[Collected data]
- Opening Delimiter -

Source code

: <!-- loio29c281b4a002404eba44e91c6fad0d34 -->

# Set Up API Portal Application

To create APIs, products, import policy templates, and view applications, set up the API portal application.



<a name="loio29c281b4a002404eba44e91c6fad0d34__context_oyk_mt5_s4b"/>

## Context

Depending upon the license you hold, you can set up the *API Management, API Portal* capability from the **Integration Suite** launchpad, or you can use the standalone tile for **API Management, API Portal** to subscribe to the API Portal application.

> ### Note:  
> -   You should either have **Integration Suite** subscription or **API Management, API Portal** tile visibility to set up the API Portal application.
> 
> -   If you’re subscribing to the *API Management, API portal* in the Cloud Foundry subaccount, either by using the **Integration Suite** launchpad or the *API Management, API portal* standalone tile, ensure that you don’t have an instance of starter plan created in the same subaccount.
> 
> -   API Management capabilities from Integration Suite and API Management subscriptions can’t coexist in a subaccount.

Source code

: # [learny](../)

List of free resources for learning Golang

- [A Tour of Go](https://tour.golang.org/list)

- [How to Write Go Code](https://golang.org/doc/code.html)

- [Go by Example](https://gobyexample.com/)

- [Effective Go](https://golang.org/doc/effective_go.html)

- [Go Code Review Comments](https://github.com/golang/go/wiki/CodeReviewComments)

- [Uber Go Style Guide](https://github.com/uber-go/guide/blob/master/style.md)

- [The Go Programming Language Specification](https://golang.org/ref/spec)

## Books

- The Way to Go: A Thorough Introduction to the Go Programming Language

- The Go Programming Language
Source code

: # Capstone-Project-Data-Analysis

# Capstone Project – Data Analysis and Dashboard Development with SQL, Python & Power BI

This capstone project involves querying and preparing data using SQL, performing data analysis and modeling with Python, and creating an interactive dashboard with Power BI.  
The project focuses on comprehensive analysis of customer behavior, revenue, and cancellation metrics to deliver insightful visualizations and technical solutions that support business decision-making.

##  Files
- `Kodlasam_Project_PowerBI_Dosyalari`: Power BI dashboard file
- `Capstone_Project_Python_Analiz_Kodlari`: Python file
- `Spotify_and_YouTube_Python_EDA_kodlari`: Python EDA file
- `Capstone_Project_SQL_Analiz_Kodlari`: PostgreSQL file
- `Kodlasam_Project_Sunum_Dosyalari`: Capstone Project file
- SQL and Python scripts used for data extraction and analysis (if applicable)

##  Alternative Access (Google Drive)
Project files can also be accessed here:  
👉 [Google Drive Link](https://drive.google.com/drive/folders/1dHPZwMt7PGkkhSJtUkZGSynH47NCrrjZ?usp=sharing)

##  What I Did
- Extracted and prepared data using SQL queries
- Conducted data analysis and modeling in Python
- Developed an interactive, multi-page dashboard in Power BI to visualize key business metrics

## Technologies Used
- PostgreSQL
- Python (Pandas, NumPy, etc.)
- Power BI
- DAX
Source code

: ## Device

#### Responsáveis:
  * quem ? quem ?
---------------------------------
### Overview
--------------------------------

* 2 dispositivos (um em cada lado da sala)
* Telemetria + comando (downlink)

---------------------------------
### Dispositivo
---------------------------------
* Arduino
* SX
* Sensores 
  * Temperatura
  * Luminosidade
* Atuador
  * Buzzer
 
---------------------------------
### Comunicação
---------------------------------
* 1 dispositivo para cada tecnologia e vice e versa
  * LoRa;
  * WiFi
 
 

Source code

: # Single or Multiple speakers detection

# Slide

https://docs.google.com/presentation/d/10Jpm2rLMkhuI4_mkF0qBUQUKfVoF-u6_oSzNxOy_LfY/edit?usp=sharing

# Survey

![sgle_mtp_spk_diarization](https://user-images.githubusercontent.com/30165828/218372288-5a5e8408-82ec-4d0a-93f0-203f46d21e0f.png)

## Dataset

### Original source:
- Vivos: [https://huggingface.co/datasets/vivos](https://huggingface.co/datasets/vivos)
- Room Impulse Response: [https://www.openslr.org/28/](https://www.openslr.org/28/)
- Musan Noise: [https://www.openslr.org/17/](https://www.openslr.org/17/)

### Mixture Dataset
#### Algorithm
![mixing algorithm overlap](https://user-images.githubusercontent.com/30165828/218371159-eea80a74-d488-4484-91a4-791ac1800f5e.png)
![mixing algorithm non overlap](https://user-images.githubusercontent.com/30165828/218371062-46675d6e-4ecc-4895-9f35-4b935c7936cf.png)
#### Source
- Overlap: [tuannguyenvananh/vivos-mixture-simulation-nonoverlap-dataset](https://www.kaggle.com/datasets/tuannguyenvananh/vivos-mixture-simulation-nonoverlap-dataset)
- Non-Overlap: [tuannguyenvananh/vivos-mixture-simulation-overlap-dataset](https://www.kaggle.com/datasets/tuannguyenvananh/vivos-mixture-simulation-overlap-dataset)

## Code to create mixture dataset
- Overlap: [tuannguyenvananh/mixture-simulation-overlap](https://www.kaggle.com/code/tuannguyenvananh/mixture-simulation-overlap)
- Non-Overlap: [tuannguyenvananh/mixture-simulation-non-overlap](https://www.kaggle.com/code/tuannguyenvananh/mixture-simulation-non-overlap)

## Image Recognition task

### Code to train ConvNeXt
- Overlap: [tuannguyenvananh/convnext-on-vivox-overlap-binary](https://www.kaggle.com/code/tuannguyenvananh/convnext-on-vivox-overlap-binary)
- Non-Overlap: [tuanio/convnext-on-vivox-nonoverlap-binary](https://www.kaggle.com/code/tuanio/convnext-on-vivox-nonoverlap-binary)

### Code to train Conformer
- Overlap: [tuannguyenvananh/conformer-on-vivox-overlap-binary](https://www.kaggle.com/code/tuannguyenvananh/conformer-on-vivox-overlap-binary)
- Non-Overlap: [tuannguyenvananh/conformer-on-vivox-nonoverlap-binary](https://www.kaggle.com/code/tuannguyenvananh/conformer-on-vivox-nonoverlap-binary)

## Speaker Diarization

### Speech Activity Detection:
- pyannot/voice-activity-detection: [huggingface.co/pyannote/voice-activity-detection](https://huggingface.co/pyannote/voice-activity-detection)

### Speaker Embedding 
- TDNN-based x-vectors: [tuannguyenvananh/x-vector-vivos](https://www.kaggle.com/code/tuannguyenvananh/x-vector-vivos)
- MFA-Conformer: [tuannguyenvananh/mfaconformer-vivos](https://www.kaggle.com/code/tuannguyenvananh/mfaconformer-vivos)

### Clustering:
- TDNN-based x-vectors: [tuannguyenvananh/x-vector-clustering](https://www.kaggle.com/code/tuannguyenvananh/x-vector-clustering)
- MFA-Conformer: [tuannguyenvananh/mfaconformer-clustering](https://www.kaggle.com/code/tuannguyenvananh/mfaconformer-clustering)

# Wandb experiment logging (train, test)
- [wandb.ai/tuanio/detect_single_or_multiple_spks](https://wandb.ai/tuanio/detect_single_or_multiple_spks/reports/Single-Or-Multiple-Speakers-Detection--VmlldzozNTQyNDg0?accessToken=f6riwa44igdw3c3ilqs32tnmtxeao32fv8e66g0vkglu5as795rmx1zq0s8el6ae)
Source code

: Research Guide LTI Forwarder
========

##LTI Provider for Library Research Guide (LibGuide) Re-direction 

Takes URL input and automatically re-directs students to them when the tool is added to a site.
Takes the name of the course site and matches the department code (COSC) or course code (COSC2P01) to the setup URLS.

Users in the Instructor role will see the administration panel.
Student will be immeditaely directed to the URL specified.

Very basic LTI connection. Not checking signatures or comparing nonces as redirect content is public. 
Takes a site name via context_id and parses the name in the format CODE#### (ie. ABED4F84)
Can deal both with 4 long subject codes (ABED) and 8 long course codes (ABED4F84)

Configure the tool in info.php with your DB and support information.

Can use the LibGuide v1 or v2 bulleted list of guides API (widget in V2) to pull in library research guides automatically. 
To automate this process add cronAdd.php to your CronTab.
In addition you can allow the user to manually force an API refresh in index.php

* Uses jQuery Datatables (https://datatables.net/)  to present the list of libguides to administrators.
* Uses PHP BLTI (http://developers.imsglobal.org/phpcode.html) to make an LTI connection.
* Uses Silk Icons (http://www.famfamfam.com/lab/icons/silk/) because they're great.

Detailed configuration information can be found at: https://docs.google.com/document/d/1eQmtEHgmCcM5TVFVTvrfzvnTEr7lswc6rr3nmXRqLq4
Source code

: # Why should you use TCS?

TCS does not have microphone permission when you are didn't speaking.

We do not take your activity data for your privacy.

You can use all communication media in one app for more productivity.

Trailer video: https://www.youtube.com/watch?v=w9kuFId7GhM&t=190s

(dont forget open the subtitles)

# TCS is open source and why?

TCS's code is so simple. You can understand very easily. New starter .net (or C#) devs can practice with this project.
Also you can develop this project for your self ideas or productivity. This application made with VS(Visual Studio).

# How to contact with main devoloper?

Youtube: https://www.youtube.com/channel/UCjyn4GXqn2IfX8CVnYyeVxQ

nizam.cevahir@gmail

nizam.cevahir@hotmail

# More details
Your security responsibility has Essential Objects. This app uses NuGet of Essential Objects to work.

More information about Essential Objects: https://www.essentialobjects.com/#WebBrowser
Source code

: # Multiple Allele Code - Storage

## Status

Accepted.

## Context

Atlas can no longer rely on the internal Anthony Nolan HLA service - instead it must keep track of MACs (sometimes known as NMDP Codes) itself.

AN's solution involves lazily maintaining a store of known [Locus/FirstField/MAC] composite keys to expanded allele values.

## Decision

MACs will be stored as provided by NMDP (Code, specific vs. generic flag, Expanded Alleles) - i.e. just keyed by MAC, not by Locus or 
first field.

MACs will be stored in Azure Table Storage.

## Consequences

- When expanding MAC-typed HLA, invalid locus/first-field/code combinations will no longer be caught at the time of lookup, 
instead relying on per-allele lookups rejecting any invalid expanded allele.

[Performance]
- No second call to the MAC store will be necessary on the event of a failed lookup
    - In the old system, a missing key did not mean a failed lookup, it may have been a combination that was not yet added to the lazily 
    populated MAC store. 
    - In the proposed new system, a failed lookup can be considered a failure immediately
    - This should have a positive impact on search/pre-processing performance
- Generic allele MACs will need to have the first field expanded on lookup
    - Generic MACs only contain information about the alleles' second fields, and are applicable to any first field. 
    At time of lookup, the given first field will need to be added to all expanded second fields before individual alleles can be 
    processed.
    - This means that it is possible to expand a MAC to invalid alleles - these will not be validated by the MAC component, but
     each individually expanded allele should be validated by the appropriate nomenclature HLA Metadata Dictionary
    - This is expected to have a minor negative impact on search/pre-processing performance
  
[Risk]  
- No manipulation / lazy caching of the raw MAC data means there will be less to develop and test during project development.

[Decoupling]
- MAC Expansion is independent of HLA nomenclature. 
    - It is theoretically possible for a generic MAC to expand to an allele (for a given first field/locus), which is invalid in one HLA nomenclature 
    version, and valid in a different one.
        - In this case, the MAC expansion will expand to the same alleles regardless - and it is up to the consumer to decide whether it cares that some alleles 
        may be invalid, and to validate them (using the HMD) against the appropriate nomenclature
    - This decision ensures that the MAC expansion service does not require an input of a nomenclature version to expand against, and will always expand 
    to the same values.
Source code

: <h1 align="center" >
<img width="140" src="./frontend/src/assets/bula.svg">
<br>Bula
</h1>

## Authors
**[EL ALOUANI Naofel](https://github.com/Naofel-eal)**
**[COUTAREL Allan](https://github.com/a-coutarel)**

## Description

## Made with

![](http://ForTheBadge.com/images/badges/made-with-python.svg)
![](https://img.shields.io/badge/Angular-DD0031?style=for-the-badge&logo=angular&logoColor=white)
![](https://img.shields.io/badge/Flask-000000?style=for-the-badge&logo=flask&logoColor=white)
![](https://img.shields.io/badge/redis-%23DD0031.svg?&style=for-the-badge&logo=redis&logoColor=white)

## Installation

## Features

- Closing Delimiter -

What the exercise asks
Count lines, not occurrences. State how many lines of the entries contain the word "need", and add nothing.

Task response
2